Each query gets its own independent sandbox — there is no shared state between concurrent requests. You can run as many queries in parallel as your sandbox provider quota allows.

To increase throughput:

  • Raise E2B’s concurrent sandbox limit in your account settings
  • For Docker-based sandboxes, ensure the host has enough CPU and memory for concurrent containers
  • For composite workflows, configure maxSandboxes in sandcaster.json to control per-request parallelism

Horizontal Scaling

Because the server is stateless, you can run multiple instances behind a load balancer without any coordination layer:

  • Each instance is identical
  • Sessions are not pinned — any instance can handle any request
  • The SSE stream is held open for the duration of a query, so ensure your load balancer supports long-lived HTTP connections (disable request timeouts or set them to your max agent timeout)

Environment Variables

Required in production:

VariableDescription
ANTHROPIC_API_KEYRequired if using Anthropic models
OPENAI_API_KEYRequired if using OpenAI models
GOOGLE_API_KEYRequired if using Google models
OPENROUTER_API_KEYRequired if using OpenRouter
E2B_API_KEYRequired if using E2B sandboxes
SANDCASTER_API_KEYSet to enable Bearer token authentication

Sandbox Provider Considerations

E2B provides managed, fast-starting sandboxes with no infrastructure to operate. Best choice for production cloud deployments.

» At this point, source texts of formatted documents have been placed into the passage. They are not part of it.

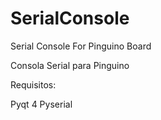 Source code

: # SerialConsole
Serial Console For Pinguino Board

Consola Serial para Pinguino

Requisitos:

Pyqt 4
Pyserial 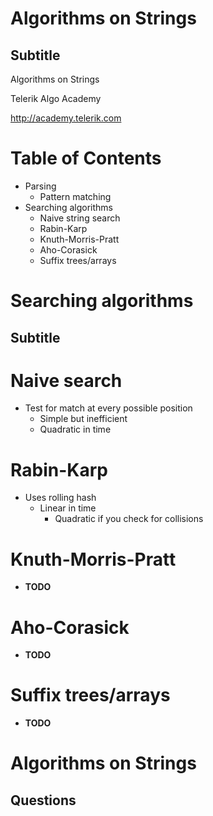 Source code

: <!-- section start -->

<!-- attr: {id: 'title', class: 'slide-title', hasScriptWrapper: true} -->
# Algorithms on Strings
## Subtitle
<div class="signature">
	<p class="signature-course">Algorithms on Strings</p>
	<p class="signature-initiative">Telerik Algo Academy</p>
	<a href="http://academy.telerik.com" class="signature-link">http://academy.telerik.com</a>
</div>

<!-- section start -->

<!-- attr: {id: 'table-of-contents'} -->
# Table of Contents
* Parsing
	* Pattern matching
* Searching algorithms
	* Naive string search
	* Rabin-Karp
	* Knuth-Morris-Pratt
	* Aho-Corasick
	* Suffix trees/arrays

<!-- section start -->

<!-- attr: {class: 'slide-section'} -->
# Searching algorithms
## Subtitle

<!-- attr: {} -->
# Naive search
* Test for match at every possible position
	* Simple but inefficient
	* Quadratic in time

<!-- attr: {} -->
# Rabin-Karp
* Uses rolling hash
	* Linear in time
		* Quadratic if you check for collisions

<!-- attr: {} -->
# Knuth-Morris-Pratt
* **TODO**

<!-- attr: {} -->
# Aho-Corasick
* **TODO**

<!-- attr: {} -->
# Suffix trees/arrays
* **TODO**

<!-- section start -->

<!-- attr: {class: 'slide-questions', id: 'questions'}  -->
# Algorithms on Strings
## Questions
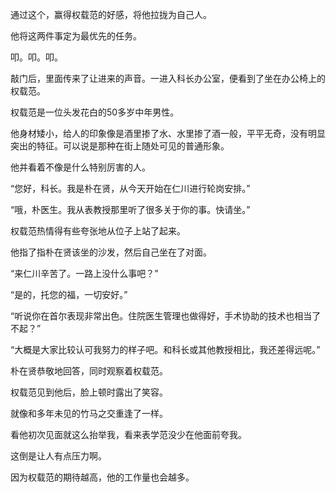 通过这个，赢得权载范的好感，将他拉拢为自己人。

他将这两件事定为最优先的任务。

叩。叩。叩。

敲门后，里面传来了让进来的声音。一进入科长办公室，便看到了坐在办公椅上的权载范。

权载范是一位头发花白的50多岁中年男性。

他身材矮小，给人的印象像是酒里掺了水、水里掺了酒一般，平平无奇，没有明显突出的特征。可以说是那种在街上随处可见的普通形象。

他并看着不像是什么特别厉害的人。

“您好，科长。我是朴在贤，从今天开始在仁川进行轮岗安排。”

“哦，朴医生。我从表教授那里听了很多关于你的事。快请坐。”

权载范热情得有些夸张地从位子上站了起来。

他指了指朴在贤该坐的沙发，然后自己坐在了对面。

“来仁川辛苦了。一路上没什么事吧？”

“是的，托您的福，一切安好。”

“听说你在首尔表现非常出色。住院医生管理也做得好，手术协助的技术也相当了不起？”

“大概是大家比较认可我努力的样子吧。和科长或其他教授相比，我还差得远呢。”

朴在贤恭敬地回答，同时观察着权载范。

权载范见到他后，脸上顿时露出了笑容。

就像和多年未见的竹马之交重逢了一样。

看他初次见面就这么抬举我，看来表学范没少在他面前夸我。

这倒是让人有点压力啊。

因为权载范的期待越高，他的工作量也会越多。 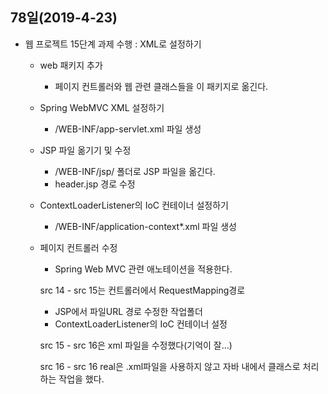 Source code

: ## 78일(2019-4-23)
- 웹 프로젝트 15단계 과제 수행 : XML로 설정하기
    - web 패키지 추가
        - 페이지 컨트롤러와 웹 관련 클래스들을 이 패키지로 옮긴다.
    - Spring WebMVC XML 설정하기
        - /WEB-INF/app-servlet.xml 파일 생성
    - JSP 파일 옮기기 및 수정
        - /WEB-INF/jsp/ 폴더로 JSP 파일을 옮긴다.
        - header.jsp 경로 수정
    - ContextLoaderListener의 IoC 컨테이너 설정하기
        - /WEB-INF/application-context*.xml 파일 생성
    - 페이지 컨트롤러 수정
        - Spring Web MVC 관련 애노테이션을 적용한다.
        
      src 14 - src 15는 컨트롤러에서 RequestMapping경로
        - JSP에서 파일URL 경로 수정한 작업폴더
        - ContextLoaderListener의 IoC 컨테이너 설정
      
      src 15 - src 16은 xml 파일을 수정했다(기억이 잘...)
      
      src 16 - src 16 real은 .xml파일을 사용하지 않고 자바 내에서 클래스로 처리하는 작업을 했다.
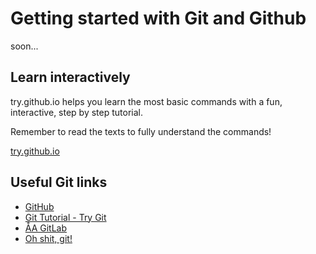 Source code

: # Getting started with Git and Github

soon...

## Learn interactively

try.github.io helps you learn the most basic commands with a fun, interactive, step by step tutorial.

Remember to read the texts to fully understand the commands!

[try.github.io](https://try.github.io)

## Useful Git links

* [GitHub](https://github.com)
* [Git Tutorial - Try Git](https://try.github.io)
* [ÅA GitLab](https://gitlab.abo.fi)
* [Oh shit, git!](http://ohshitgit.com) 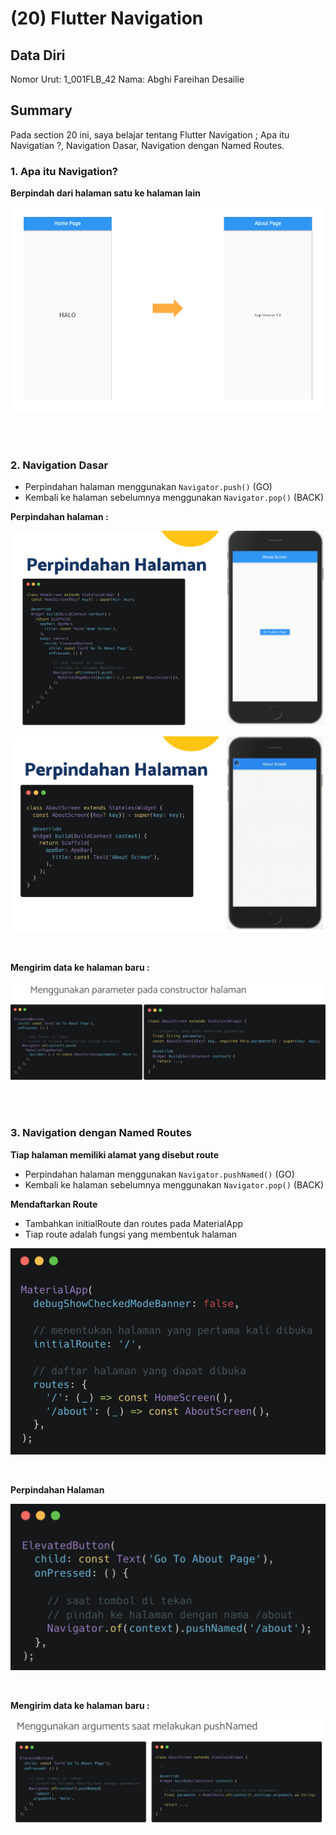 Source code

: # (20) Flutter Navigation

## Data Diri

Nomor Urut: 1_001FLB_42
Nama: Abghi Fareihan Desailie

## Summary

Pada section 20 ini, saya belajar tentang Flutter Navigation ; Apa itu Navigatian ?, Navigation Dasar, Navigation dengan Named Routes.

### 1. Apa itu Navigation?

**Berpindah dari halaman satu ke halaman lain**

![Test](screenshots/ss_nav_1.png)

<br>
<br>

### 2. Navigation Dasar

- Perpindahan halaman menggunakan `Navigator.push()` (GO)
- Kembali ke halaman sebelumnya menggunakan `Navigator.pop()` (BACK)

**Perpindahan halaman :**

![Test](screenshots/ss_pindah_1.png)

![Test](screenshots/ss_pindah_2.png)

<br>

**Mengirim data ke halaman baru :**

![Test](screenshots/ss_kirim.png)

<br>
<br>

### 3. Navigation dengan Named Routes

**Tiap halaman memiliki alamat yang disebut route**

- Perpindahan halaman menggunakan `Navigator.pushNamed()` (GO)
- Kembali ke halaman sebelumnya menggunakan `Navigator.pop()` (BACK)

**Mendaftarkan Route**

- Tambahkan initialRoute dan routes pada MaterialApp
- Tiap route adalah fungsi yang membentuk halaman

![Test](screenshots/ss_daftar.png)

<br>

**Perpindahan Halaman**

![Test](screenshots//ss_pindah_routeN.png)

<br>

**Mengirim data ke halaman baru :**

![Test](screenshots/ss_kirim_data.png)
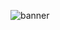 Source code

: ![banner](https://github.com/zastix-developments-llc/.github/assets/101288516/5fc2c572-8b1c-4889-8ef3-65048312cf42)
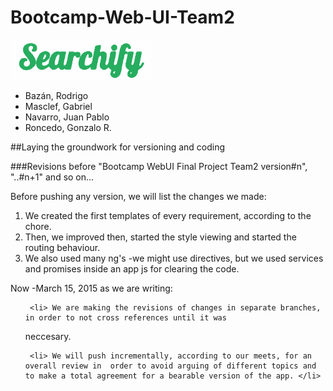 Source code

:
# Bootcamp-Web-UI-Team2

![logo](assets/Team2Logo.png "Team 2's Searchify logo" )

   <ul>


   <li> Bazán, Rodrigo </li>


   <li> Masclef, Gabriel</li>


   <li> Navarro, Juan Pablo</li>

   <li>Roncedo, Gonzalo R.</li>


 </ul>





##Laying the groundwork for versioning and coding

###Revisions before "Bootcamp WebUI Final Project Team2 version#n", "..#n+1" and so on...





Before pushing any version, we will list the changes we made:



<ol>

  

<li> We created the first templates of every requirement, according to the chore.</li>

  

<li> Then, we improved then, started the style viewing and started the routing behaviour.</li>

  

<li> We also used many ng's -we might use directives, but we used services and promises inside an app js for clearing the code.</li>



</ol>



Now -March 15, 2015 as we are writing:

  

<ul>
  
  
     <li> We are making the revisions of changes in separate branches, in order to not cross references until it was 
neccesary.
  </li>
  
  

     <li> We will push incrementally, according to our meets, for an overall review in  order to avoid arguing of different topics and to make a total agreement for a bearable version of the app. </li>


</ul>
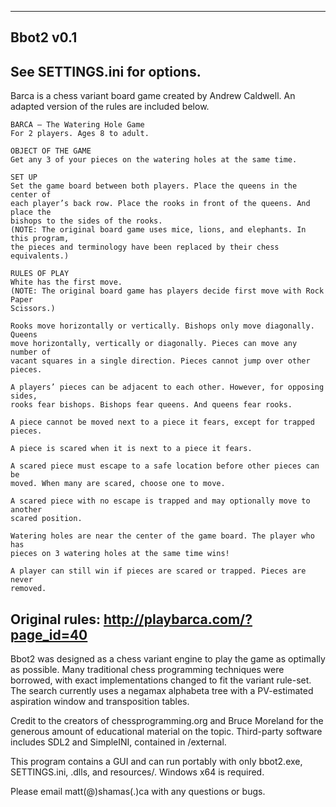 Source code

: ----------------
Bbot2 v0.1
----------------

See SETTINGS.ini for options.
----------------

Barca is a chess variant board game created by Andrew Caldwell. An adapted version of
the rules are included below.

	BARCA – The Watering Hole Game
	For 2 players. Ages 8 to adult.

	OBJECT OF THE GAME
	Get any 3 of your pieces on the watering holes at the same time.
 
	SET UP
	Set the game board between both players. Place the queens in the center of
	each player’s back row. Place the rooks in front of the queens. And place the
	bishops to the sides of the rooks.
	(NOTE: The original board game uses mice, lions, and elephants. In this program,
	the pieces and terminology have been replaced by their chess equivalents.)
 
	RULES OF PLAY
	White has the first move.
	(NOTE: The original board game has players decide first move with Rock Paper
	Scissors.)

	Rooks move horizontally or vertically. Bishops only move diagonally. Queens
	move horizontally, vertically or diagonally. Pieces can move any number of
	vacant squares in a single direction. Pieces cannot jump over other pieces.

	A players’ pieces can be adjacent to each other. However, for opposing sides,
	rooks fear bishops. Bishops fear queens. And queens fear rooks.

	A piece cannot be moved next to a piece it fears, except for trapped
	pieces.

	A piece is scared when it is next to a piece it fears.

	A scared piece must escape to a safe location before other pieces can be
	moved. When many are scared, choose one to move.

	A scared piece with no escape is trapped and may optionally move to another
	scared position.

	Watering holes are near the center of the game board. The player who has
	pieces on 3 watering holes at the same time wins!

	A player can still win if pieces are scared or trapped. Pieces are never
	removed.
	
Original rules: http://playbarca.com/?page_id=40
----------------

Bbot2 was designed as a chess variant engine to play the game as optimally as
possible. Many traditional chess programming techniques were borrowed, with exact
implementations changed to fit the variant rule-set. The search currently uses a
negamax alphabeta tree with a PV-estimated aspiration window and transposition
tables.

Credit to the creators of chessprogramming.org and Bruce Moreland for the generous
amount of educational material on the topic.
Third-party software includes SDL2 and SimpleINI, contained in /external.

This program contains a GUI and can run portably with only bbot2.exe, SETTINGS.ini, .dlls,
and resources/.
Windows x64 is required.

Please email matt(@)shamas(.)ca with any questions or bugs.
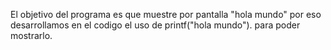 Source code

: 
El objetivo del programa es  que  muestre por pantalla "hola mundo" por eso desarrollamos en el codigo el uso de printf("hola mundo"). para poder mostrarlo.
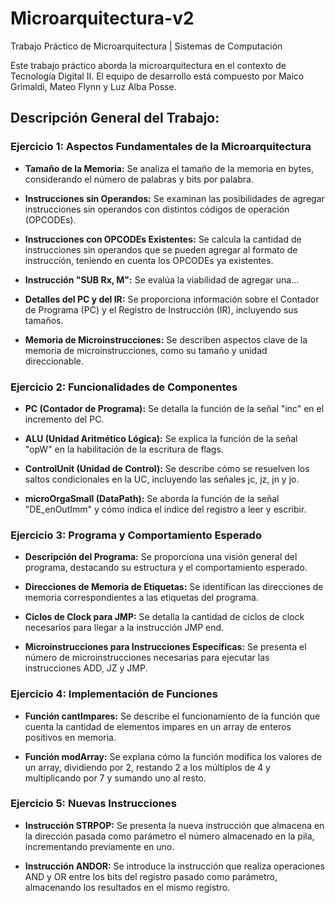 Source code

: # Microarquitectura-v2
Trabajo Práctico de Microarquitectura | Sistemas de Computación

Este trabajo práctico aborda la microarquitectura en el contexto de Tecnología Digital II. El equipo de desarrollo está compuesto por Maico Grimaldi, Mateo Flynn y Luz Alba Posse.

## Descripción General del Trabajo:

### Ejercicio 1: Aspectos Fundamentales de la Microarquitectura

- **Tamaño de la Memoria:** Se analiza el tamaño de la memoria en bytes, considerando el número de palabras y bits por palabra.

- **Instrucciones sin Operandos:** Se examinan las posibilidades de agregar instrucciones sin operandos con distintos códigos de operación (OPCODEs).

- **Instrucciones con OPCODEs Existentes:** Se calcula la cantidad de instrucciones sin operandos que se pueden agregar al formato de instrucción, teniendo en cuenta los OPCODEs ya existentes.

- **Instrucción "SUB Rx, M":** Se evalúa la viabilidad de agregar una...

- **Detalles del PC y del IR:** Se proporciona información sobre el Contador de Programa (PC) y el Registro de Instrucción (IR), incluyendo sus tamaños.

- **Memoria de Microinstrucciones:** Se describen aspectos clave de la memoria de microinstrucciones, como su tamaño y unidad direccionable.

### Ejercicio 2: Funcionalidades de Componentes

- **PC (Contador de Programa):** Se detalla la función de la señal "inc" en el incremento del PC.

- **ALU (Unidad Aritmético Lógica):** Se explica la función de la señal "opW" en la habilitación de la escritura de flags.

- **ControlUnit (Unidad de Control):** Se describe cómo se resuelven los saltos condicionales en la UC, incluyendo las señales jc, jz, jn y jo.

- **microOrgaSmall (DataPath):** Se aborda la función de la señal "DE_enOutImm" y cómo indica el índice del registro a leer y escribir.

### Ejercicio 3: Programa y Comportamiento Esperado

- **Descripción del Programa:** Se proporciona una visión general del programa, destacando su estructura y el comportamiento esperado.

- **Direcciones de Memoria de Etiquetas:** Se identifican las direcciones de memoria correspondientes a las etiquetas del programa.

- **Ciclos de Clock para JMP:** Se detalla la cantidad de ciclos de clock necesarios para llegar a la instrucción JMP end.

- **Microinstrucciones para Instrucciones Específicas:** Se presenta el número de microinstrucciones necesarias para ejecutar las instrucciones ADD, JZ y JMP.

### Ejercicio 4: Implementación de Funciones

- **Función cantImpares:** Se describe el funcionamiento de la función que cuenta la cantidad de elementos impares en un array de enteros positivos en memoria.

- **Función modArray:** Se explana cómo la función modifica los valores de un array, dividiendo por 2, restando 2 a los múltiplos de 4 y multiplicando por 7 y sumando uno al resto.

### Ejercicio 5: Nuevas Instrucciones

- **Instrucción STRPOP:** Se presenta la nueva instrucción que almacena en la dirección pasada como parámetro el número almacenado en la pila, incrementando previamente en uno.

- **Instrucción ANDOR:** Se introduce la instrucción que realiza operaciones AND y OR entre los bits del registro pasado como parámetro, almacenando los resultados en el mismo registro.
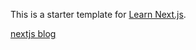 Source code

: This is a starter template for [Learn Next.js](https://nextjs.org/learn).

[nextjs blog](https://nextjs.org/learn/basics/dynamic-routes/dynamic-routes-details)
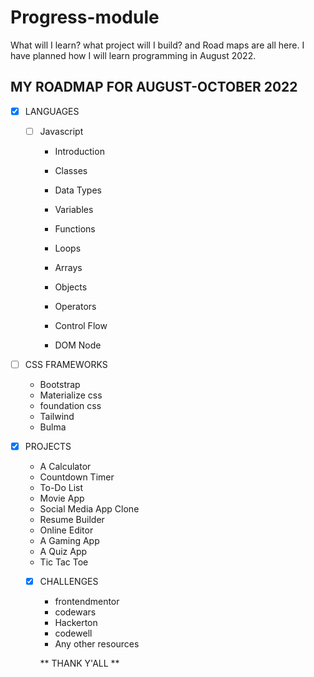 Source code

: # Progress-module
What will I learn? what project will I build? and Road maps are all here.
I have planned how I will learn programming in August 2022.

## MY ROADMAP FOR AUGUST-OCTOBER 2022
- [x] LANGUAGES
  - [ ] Javascript
      - Introduction
      
      - Classes
      
      - Data Types 
      
      - Variables 
       
      - Functions

      - Loops

      - Arrays

      - Objects

      - Operators

      - Control Flow

     - DOM Node

 - [ ] CSS FRAMEWORKS
     - Bootstrap 
     - Materialize css
     - foundation css
     - Tailwind 
     - Bulma 
 
- [x] PROJECTS
   - A Calculator
   - Countdown Timer
   - To-Do List
   - Movie App
   - Social Media App Clone
   - Resume Builder
   - Online Editor
   - A Gaming App
   - A Quiz App
   - Tic Tac Toe
   
   - [x] CHALLENGES
     - frontendmentor 
     - codewars
     - Hackerton
     - codewell
     - Any other resources
     
     ** THANK Y'ALL **

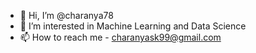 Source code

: - 👋 Hi, I’m @charanya78
- 👀 I’m interested in Machine Learning and Data Science
- 📫 How to reach me - charanyask99@gmail.com

<!---
charanya78/charanya78 is a ✨ special ✨ repository because its `README.md` (this file) appears on your GitHub profile.
You can click the Preview link to take a look at your changes.
--->
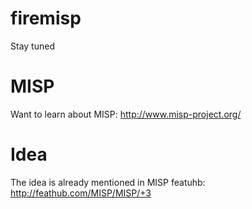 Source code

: # firemisp
Stay tuned

# MISP
Want to learn about MISP: http://www.misp-project.org/

# Idea
The idea is already mentioned in MISP featuhb: http://feathub.com/MISP/MISP/+3
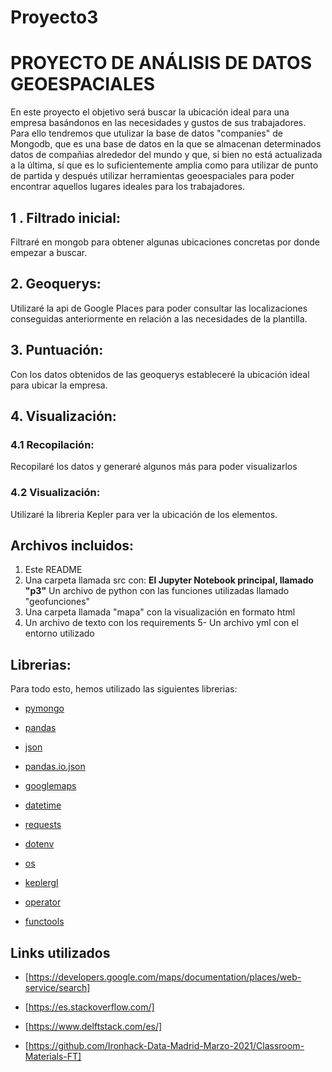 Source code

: # Proyecto3
# PROYECTO DE ANÁLISIS DE DATOS GEOESPACIALES

En este proyecto el objetivo será buscar la ubicación ideal para una empresa basándonos en las necesidades y gustos de sus trabajadores. Para ello tendremos que utulizar la base de datos "companies" de Mongodb, que es una base de datos en la que se almacenan determinados datos de compañias alrededor del mundo y que, si bien no está actualizada a la última, sí que es lo suficientemente amplia como para utilizar de punto de partida y después utilizar herramientas geoespaciales para poder encontrar aquellos lugares ideales para los trabajadores.



## 1 .  Filtrado inicial:

Filtraré en mongob para obtener algunas ubicaciones concretas por donde empezar a buscar.

## 2. Geoquerys:

Utilizaré la api de Google Places para poder consultar las localizaciones conseguidas anteriormente en relación a las necesidades de la plantilla.

## 3. Puntuación:

Con los datos obtenidos de las geoquerys estableceré la ubicación ideal para ubicar la empresa.

## 4. Visualización:
### 4.1 Recopilación:
   Recopilaré los datos y generaré algunos más para poder visualizarlos
            
### 4.2 Visualización:
   Utilizaré la libreria Kepler para ver la ubicación de los elementos.
       

## Archivos incluidos:

1. Este README
2. Una carpeta llamada src con:
      **El Jupyter Notebook principal, llamado "p3"**
      Un archivo de python con las funciones utilizadas llamado "geofunciones"
3. Una carpeta llamada "mapa" con la visualización en formato html
4. Un archivo de texto con los requirements
5- Un archivo yml con el entorno utilizado



## Librerias:

Para todo esto, hemos utilizado las siguientes librerias:

- [pymongo](https://pymongo.readthedocs.io/en/stable/)

- [pandas](https://pandas.pydata.org/docs/)

- [json](https://docs.python.org/3/library/json.html)

- [pandas.io.json](https://pandas.pydata.org/docs/reference/api/pandas.json_normalize.html)

- [googlemaps](https://github.com/googlemaps/google-maps-services-python)

- [datetime](https://docs.python.org/3/library/datetime.html)

- [requests](https://docs.python-requests.org/es/latest/)

- [dotenv](https://pypi.org/project/python-dotenv)

- [os](https://docs.python.org/3/library/os.html)

- [keplergl](https://docs.kepler.gl/)

- [operator](https://docs.python.org/3/library/operator.html)

- [functools](https://docs.python.org/3/library/functools.html)

## Links utilizados

- [https://developers.google.com/maps/documentation/places/web-service/search]

- [https://es.stackoverflow.com/]

- [https://www.delftstack.com/es/]

- [https://github.com/Ironhack-Data-Madrid-Marzo-2021/Classroom-Materials-FT]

  • Set E2B_API_KEY in your environment
  • Monitor quota usage in the E2B dashboard
  • Register the E2B webhook URL (/webhooks/e2b) for sandbox lifecycle events

Docker runs sandboxes as containers on the same host as the server. Good for on-premise deployments where data must not leave your infrastructure.

  • Docker must be installed and the socket must be accessible
  • Size the host appropriately for your expected concurrency
  • Sandboxes are torn down after each run — no persistent container state

Security

API Authentication

Enable Bearer token auth by setting SANDCASTER_API_KEY. All clients (SDK, curl, etc.) must include the token in the Authorization header. Without this variable set, the server accepts all requests.

Sandbox Isolation

Every agent run executes in an isolated sandbox with:

  • Its own filesystem (no access to the host or other sandboxes)
  • No persistent state between runs
  • Resource limits enforced by the sandbox provider (CPU, memory, network)

Network Exposure

In production, place the server behind a reverse proxy (nginx, Caddy, Cloudflare Tunnel) rather than exposing it directly to the internet. This lets you terminate TLS, apply rate limiting, and restrict access at the network edge.

Monitoring

Health Check

curl http://localhost:8000/health

Returns {"status":"ok","version":"..."}. Use this as a liveness probe in Kubernetes or a health check target in your load balancer.

Run History

curl http://localhost:8000/runs?limit=50 \
  -H "Authorization: Bearer my-secret-token"

Returns recent run metadata including status, cost, token usage, and timestamps. Useful for dashboards and debugging.

Logging

The server writes structured logs to stdout. Route stdout to your preferred log aggregator (Datadog, CloudWatch, Loki, etc.) for centralized monitoring.